INDEPENDANT CD-ROMS - A PRECURSOR TO WEB-BASED DELIVERY

 

 

Of the 10 trainees completing the pilot S1C-AR, 9 passed completing all required competencies (after additional training and assessment); 1 soldier was deemed ‘Not Yet Competent’ after failing to complete a physical skill competency. Army’s post course report highlighted problems associated with the distance learning aspects of the pilot course (figure 2), recommending that the course revert to instructor-led delivery, failing this recommendation being taken, that the pilot be repeated; acknowledging the small sample group. These recommendations, however, failed to address the wider issues that created the initial distance learning requirement. It was decided that rather than repeat the pilot course and potentially all the mistakes, a new course would be developed incorporating all the lessons learnt from the pilot. The most dramatic change to the course was that the distance learning phase was to utilize a Web-based delivery methodology.



The problems experienced in the pilot course outweighed the advantages of using a media rich CD-ROM delivery in distance learning. This was the Australian Army’s first training course where CD-ROM delivery failed to achieve the required outcome, and the decision to move to a more flexible delivery method using a Web-based delivery platform was the outcome of internal evaluation.
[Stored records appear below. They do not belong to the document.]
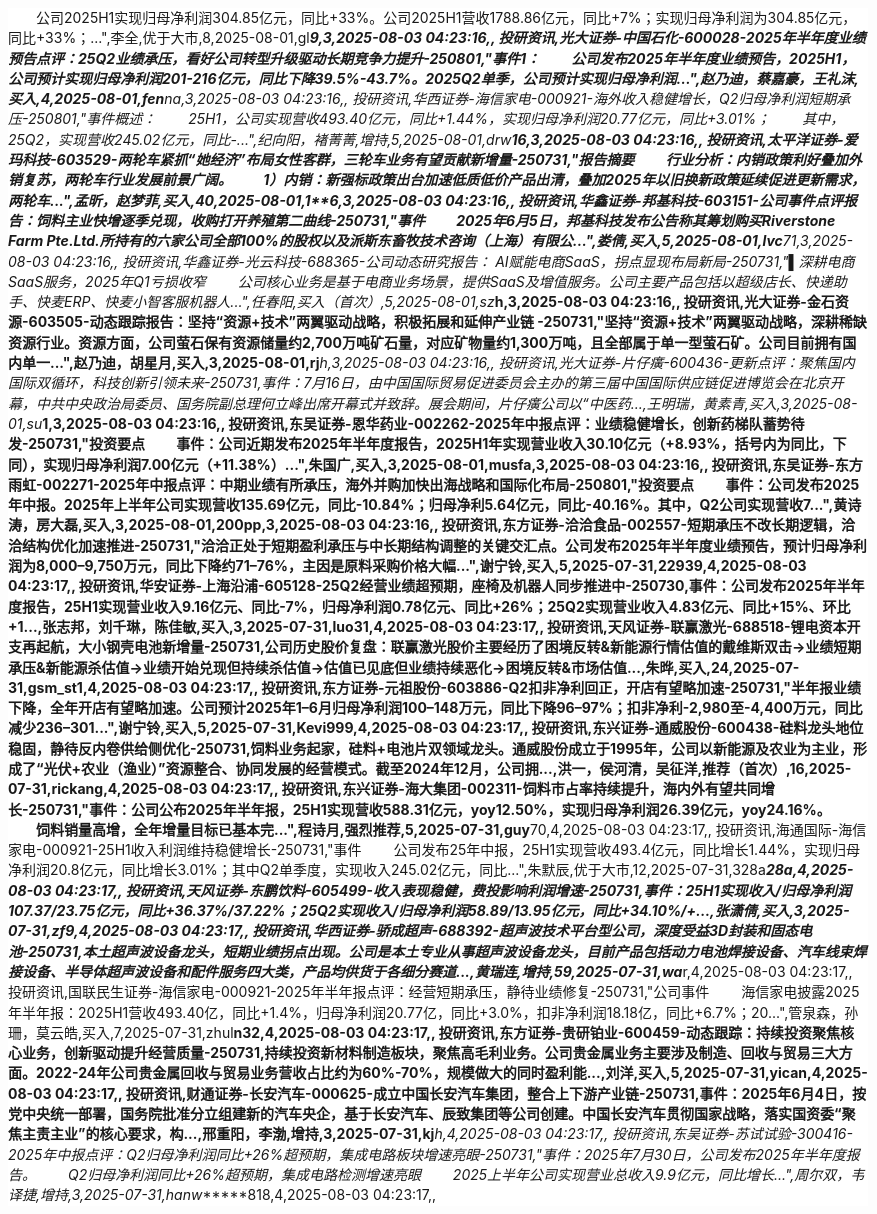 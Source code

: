 　　公司2025H1实现归母净利润304.85亿元，同比+33%。公司2025H1营收1788.86亿元，同比+7%；实现归母净利润为304.85亿元，同比+33%；...",李全,优于大市,8,2025-08-01,gl***9,3,2025-08-03 04:23:16,,
投研资讯,光大证券-中国石化-600028-2025年半年度业绩预告点评：25Q2业绩承压，看好公司转型升级驱动长期竞争力提升-250801,"事件1：
　　公司发布2025年半年度业绩预告，2025H1，公司预计实现归母净利润201-216亿元，同比下降39.5%-43.7%。2025Q2单季，公司预计实现归母净利润...",赵乃迪，蔡嘉豪，王礼沫,买入,4,2025-08-01,fen****na,3,2025-08-03 04:23:16,,
投研资讯,华西证券-海信家电-000921-海外收入稳健增长，Q2归母净利润短期承压-250801,"事件概述：
　　25H1，公司实现营收493.40亿元，同比+1.44%，实现归母净利润20.77亿元，同比+3.01%；
　　其中，25Q2，实现营收245.02亿元，同比-...",纪向阳，褚菁菁,增持,5,2025-08-01,drw****16,3,2025-08-03 04:23:16,,
投研资讯,太平洋证券-爱玛科技-603529-两轮车紧抓“她经济”布局女性客群，三轮车业务有望贡献新增量-250731,"报告摘要
　　行业分析：内销政策利好叠加外销复苏，两轮车行业发展前景广阔。
　　1）内销：新强标政策出台加速低质低价产品出清，叠加2025年以旧换新政策延续促进更新需求，两轮车...",孟昕，赵梦菲,买入,40,2025-08-01,1**6,3,2025-08-03 04:23:16,,
投研资讯,华鑫证券-邦基科技-603151-公司事件点评报告：饲料主业快增逐季兑现，收购打开养殖第二曲线-250731,"事件
　　2025年6月5日，邦基科技发布公告称其筹划购买Riverstone Farm Pte.Ltd.所持有的六家公司全部100%的股权以及派斯东畜牧技术咨询（上海）有限公...",娄倩,买入,5,2025-08-01,lvc****71,3,2025-08-03 04:23:16,,
投研资讯,华鑫证券-光云科技-688365-公司动态研究报告： AI赋能电商SaaS，拐点显现布局新局-250731,"▌深耕电商SaaS服务，2025年Q1亏损收窄
　　公司核心业务是基于电商业务场景，提供SaaS及增值服务。公司主要产品包括以超级店长、快递助手、快麦ERP、快麦小智客服机器人...",任春阳,买入（首次）,5,2025-08-01,sz***h,3,2025-08-03 04:23:16,,
投研资讯,光大证券-金石资源-603505-动态跟踪报告：坚持“资源+技术”两翼驱动战略，积极拓展和延伸产业链 -250731,"坚持“资源+技术”两翼驱动战略，深耕稀缺资源行业。资源方面，公司萤石保有资源储量约2,700万吨矿石量，对应矿物量约1,300万吨，且全部属于单一型萤石矿。公司目前拥有国内单一...",赵乃迪，胡星月,买入,3,2025-08-01,rj***h,3,2025-08-03 04:23:16,,
投研资讯,光大证券-片仔癀-600436-更新点评：聚焦国内国际双循环，科技创新引领未来-250731,事件：7月16日，由中国国际贸易促进委员会主办的第三届中国国际供应链促进博览会在北京开幕，中共中央政治局委员、国务院副总理何立峰出席开幕式并致辞。展会期间，片仔癀公司以“中医药...,王明瑞，黄素青,买入,3,2025-08-01,su***1,3,2025-08-03 04:23:16,,
投研资讯,东吴证券-恩华药业-002262-2025年中报点评：业绩稳健增长，创新药梯队蓄势待发-250731,"投资要点
　　事件：公司近期发布2025年半年度报告，2025H1年实现营业收入30.10亿元（+8.93%，括号内为同比，下同），实现归母净利润7.00亿元（+11.38%）...",朱国广,买入,3,2025-08-01,mus****fa,3,2025-08-03 04:23:16,,
投研资讯,东吴证券-东方雨虹-002271-2025年中报点评：中期业绩有所承压，海外并购加快出海战略和国际化布局-250801,"投资要点
　　事件：公司发布2025年中报。2025年上半年公司实现营收135.69亿元，同比-10.84%；归母净利5.64亿元，同比-40.16%。其中，Q2公司实现营收7...",黄诗涛，房大磊,买入,3,2025-08-01,200****pp,3,2025-08-03 04:23:16,,
投研资讯,东方证券-洽洽食品-002557-短期承压不改长期逻辑，洽洽结构优化加速推进-250731,"洽洽正处于短期盈利承压与中长期结构调整的关键交汇点。公司发布2025年半年度业绩预告，预计归母净利润为8,000–9,750万元，同比下降约71–76%，主因是原料采购价格大幅...",谢宁铃,买入,5,2025-07-31,229****39,4,2025-08-03 04:23:17,,
投研资讯,华安证券-上海沿浦-605128-25Q2经营业绩超预期，座椅及机器人同步推进中-250730,事件：公司发布2025年半年度报告，25H1实现营业收入9.16亿元、同比-7%，归母净利润0.78亿元、同比+26%；25Q2实现营业收入4.83亿元、同比+15%、环比+1...,张志邦，刘千琳，陈佳敏,买入,3,2025-07-31,luo****31,4,2025-08-03 04:23:17,,
投研资讯,天风证券-联赢激光-688518-锂电资本开支再起航，大小钢壳电池新增量-250731,公司历史股价复盘：联赢激光股价主要经历了困境反转&新能源行情估值的戴维斯双击→业绩短期承压&新能源杀估值→业绩开始兑现但持续杀估值→估值已见底但业绩持续恶化→困境反转&市场估值...,朱晔,买入,24,2025-07-31,gsm_******st1,4,2025-08-03 04:23:17,,
投研资讯,东方证券-元祖股份-603886-Q2扣非净利回正，开店有望略加速-250731,"半年报业绩下降，全年开店有望略加速。公司预计2025年1–6月归母净利润100–148万元，同比下降96–97%；扣非净利-2,980至-4,400万元，同比减少236–301...",谢宁铃,买入,5,2025-07-31,Kevi******999,4,2025-08-03 04:23:17,,
投研资讯,东兴证券-通威股份-600438-硅料龙头地位稳固，静待反内卷供给侧优化-250731,饲料业务起家，硅料+电池片双领域龙头。通威股份成立于1995年，公司以新能源及农业为主业，形成了“光伏+农业（渔业）”资源整合、协同发展的经营模式。截至2024年12月，公司拥...,洪一，侯河清，吴征洋,推荐（首次）,16,2025-07-31,rick******ang,4,2025-08-03 04:23:17,,
投研资讯,东兴证券-海大集团-002311-饲料市占率持续提升，海内外有望共同增长-250731,"事件：公司公布2025年半年报，25H1实现营收588.31亿元，yoy12.50%，实现归母净利润26.39亿元，yoy24.16%。
　　饲料销量高增，全年增量目标已基本完...",程诗月,强烈推荐,5,2025-07-31,guy****70,4,2025-08-03 04:23:17,,
投研资讯,海通国际-海信家电-000921-25H1收入利润维持稳健增长-250731,"事件
　　公司发布25年中报，25H1实现营收493.4亿元，同比增长1.44%，实现归母净利润20.8亿元，同比增长3.01%；其中Q2单季度，实现收入245.02亿元，同比...",朱默辰,优于大市,12,2025-07-31,328a******28a,4,2025-08-03 04:23:17,,
投研资讯,天风证券-东鹏饮料-605499-收入表现稳健，费投影响利润增速-250731,事件：25H1实现收入/归母净利润107.37/23.75亿元，同比+36.37%/37.22%；25Q2实现收入/归母净利润58.89/13.95亿元，同比+34.10%/+...,张潇倩,买入,3,2025-07-31,zf***9,4,2025-08-03 04:23:17,,
投研资讯,华西证券-骄成超声-688392-超声波技术平台型公司，深度受益3D封装和固态电池-250731,本土超声波设备龙头，短期业绩拐点出现。公司是本土专业从事超声波设备龙头，目前产品包括动力电池焊接设备、汽车线束焊接设备、半导体超声波设备和配件服务四大类，产品均供货于各细分赛道...,黄瑞连,增持,59,2025-07-31,wa***r,4,2025-08-03 04:23:17,,
投研资讯,国联民生证券-海信家电-000921-2025年半年报点评：经营短期承压，静待业绩修复-250731,"公司事件
　　海信家电披露2025年半年报：2025H1营收493.40亿，同比+1.4%，归母净利润20.77亿，同比+3.0%，扣非净利润18.18亿，同比+6.7%；20...",管泉森，孙珊，莫云皓,买入,7,2025-07-31,zhul******n32,4,2025-08-03 04:23:17,,
投研资讯,东方证券-贵研铂业-600459-动态跟踪：持续投资聚焦核心业务，创新驱动提升经营质量-250731,持续投资新材料制造板块，聚焦高毛利业务。公司贵金属业务主要涉及制造、回收与贸易三大方面。2022-24年公司贵金属回收与贸易业务营收占比约为60%-70%，规模做大的同时盈利能...,刘洋,买入,5,2025-07-31,yic****an,4,2025-08-03 04:23:17,,
投研资讯,财通证券-长安汽车-000625-成立中国长安汽车集团，整合上下游产业链-250731,事件：2025年6月4日，按党中央统一部署，国务院批准分立组建新的汽车央企，基于长安汽车、辰致集团等公司创建。中国长安汽车贯彻国家战略，落实国资委“聚焦主责主业”的核心要求，构...,邢重阳，李渤,增持,3,2025-07-31,kj***h,4,2025-08-03 04:23:17,,
投研资讯,东吴证券-苏试试验-300416-2025年中报点评：Q2归母净利润同比+26%超预期，集成电路板块增速亮眼-250731,"事件：2025年7月30日，公司发布2025年半年度报告。
　　Q2归母净利润同比+26%超预期，集成电路检测增速亮眼
　　2025上半年公司实现营业总收入9.9亿元，同比增长...",周尔双，韦译捷,增持,3,2025-07-31,hanw******818,4,2025-08-03 04:23:17,,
Researching the importance of aligning organisational culture, instructional design and learners’ needs (Newton & Ellis, 2005 forthcoming), have highlighted Army’s issues with cultural resistance to distributed learning, use of cutting edge technologies and the desire to embrace technology both for a combat multiplier and expected return on investment savings.

 

 

THE MOVE TO WEB-BASED DELIVERY: THE NEXT STEP

 

 

The move to a Web-based delivery system overcomes time and space barriers confronting any large organization such as faced by Army when compared to any other distance media solution (Paper / Video / CD-ROM). The educational uses of the Web provide organizations with the opportunity to interact with trainees on a far more personal level than ever before. In an environment where understanding the individual is essential, knowing the capability of a person and how they will react to task related stresses, Web-based courses provide the opportunity to be the vehicle to collect data that not only includes simple results and tabulated data but the ability to capture how a person thinks and acts in particular situations. The challenge for Army will be its willingness to embrace Web concepts and apply appropriate instructional design methodologies. 

 

 

Wulf (1996) has proposed that distance learning over the Web takes one of the following forms: 

·         Downloading of course materials or tutorials;

·         Interactive tutorials on the Web;

·         Real-time, interactive conferencing;

·         Electronic mail (delivery of course materials, sending in assignments, getting/giving feedback, using a course listserv, such as an electronic discussion group);

·         Bulletin boards/newsgroups for discussion of special topics;

·         Intranet, websites protected from outside access that distribute training; and

·         Informatics, the use of online databases, library catalogs, and gopher and websites to acquire information and pursue research related to study.

 

 

Instructional theorist, Robert Gagne, developed 9 platforms for instructional design when combined makes up a practical process for effective learning. Most instructional design is based upon these platforms and the process is widely used in instructional practice. It is argued that Gagne’s principles of instructional design (Oliver, 2000) should also apply in any Web-based training situation, integrate and expand on Wulf’s distance learning list. However, the success of any learning instance is the merger of: applying instructional design principles, appropriate technology discipline and the organization’s development culture. In this case study Army had all of the components required, its CBL material had been developed using proven instructional design principles and had been validated in residential learning courses. It was felt that the technical issues had been covered with the issue of laptops with preloaded courseware. Army’s major concern was with creating a course structure that could be delivered over Defense’s intranet. The original CD-ROM training’s contained a large amount of media rich content: video and computer simulations. Army sought to use a hybrid solution to resolve this issue. A further complication was with the courseware itself, designed for high-end CD-ROM delivery was it valid for Web-based delivery?

 

 

The design of the Web-based course structure incorporated all the lesson’s learnt from the initial Corporal Pilot course. Adopting Web-based concepts meant that existing technologies and infrastructure was available which reduced the resource burden created by the need to distribute laptop computers and providing technical support by distance. An organizational resource constraint was also placed on the Web delivery project, where Web-based delivery was restricted to the original 9 day distance / Web-based delivery containing a 2 day residential followed by a 16 day residential course. The prescribed option involved the introduction of three new Active reserve course modules, a choice of attending either a 9-day distance course or a 9-day residential course and a compulsory 16 residential course. The 9-day residential and 9-day distance learning delivered courses contain identical content delivered in 3 modules.  Figure 3 details the break-up of each module, including competency units completed.  Trainees will receive modules A – C in the same order for each course, however, trainees opting for the distance training mode will have 12 months to complete the 9-day and subsequent 16-day training phases. Noting that Army’s requirement not to repeat the errors of the previous pilot course and the wealth of information available on the Web network, the new course design should enable instructors and learners access to learning resources like never before.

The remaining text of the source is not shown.